Histoire de l’art macaque
Un contact, une révélation, quelques traits griffonnés, Yannick, possédé, vient de découvrir le démiurge tout-puissant, « le grand dieu des singes » qui lui envoie des images ! Le dessin ? Pas un simple amusement, une vraie foi, un horizon que ne comprend pas son pote Romuald, pas encore assez défoncé aux champis ! Qu’à cela ne tienne, les deux compères, en quête de reconnaissance, décident de lancer une carrière artistique… L’oseille pourrait couler à flots plus vite que prévu…
Après l’excellent L’Art et le Sang en 2010, pastiche en forme de jeu de massacre clownesque, Benoît Preteseille (Mardi Gras, Maudit Victor…) balance une deuxième lame avec une farce grinçante et décalée qui revisite toute l’Histoire de l’Art, de l’ère préhistorique à la modernité abstraite, sous un angle à la fois naïf et cynique, pour un résultat furieusement drôle. L’occasion pour Preteseille de singer une institution à travers deux primates innocents ou ambitieux, égocentrés ou valets d’une cause qui les dépasse, mais surtout aveuglés par leur vanité et leur soif de pouvoir.
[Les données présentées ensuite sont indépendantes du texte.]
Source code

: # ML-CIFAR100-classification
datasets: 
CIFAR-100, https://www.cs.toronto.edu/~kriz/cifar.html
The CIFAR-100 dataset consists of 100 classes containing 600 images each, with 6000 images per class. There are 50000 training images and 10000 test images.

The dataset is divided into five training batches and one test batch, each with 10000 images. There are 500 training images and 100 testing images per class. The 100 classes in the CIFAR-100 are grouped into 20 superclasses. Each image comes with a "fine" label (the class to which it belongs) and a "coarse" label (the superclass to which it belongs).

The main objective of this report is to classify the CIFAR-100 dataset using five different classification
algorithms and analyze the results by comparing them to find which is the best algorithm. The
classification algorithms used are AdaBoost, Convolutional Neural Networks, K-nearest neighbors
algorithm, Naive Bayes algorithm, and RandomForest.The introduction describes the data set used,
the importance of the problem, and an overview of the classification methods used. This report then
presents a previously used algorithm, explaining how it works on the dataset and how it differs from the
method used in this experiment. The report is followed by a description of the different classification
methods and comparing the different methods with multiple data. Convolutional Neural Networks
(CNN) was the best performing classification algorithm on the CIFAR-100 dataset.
L’auteur égratigne ainsi joyeusement l’Art officiel, dans lequel il perçoit une imposture séculaire, un discours de poseur : mode de m’as-tu vu, pouvoir aliénant de l’argent, conformisme bourgeois, originalité de comptoir, fascination ridicule pour les instincts racoleurs et les monstres sacrés, statut de la critique…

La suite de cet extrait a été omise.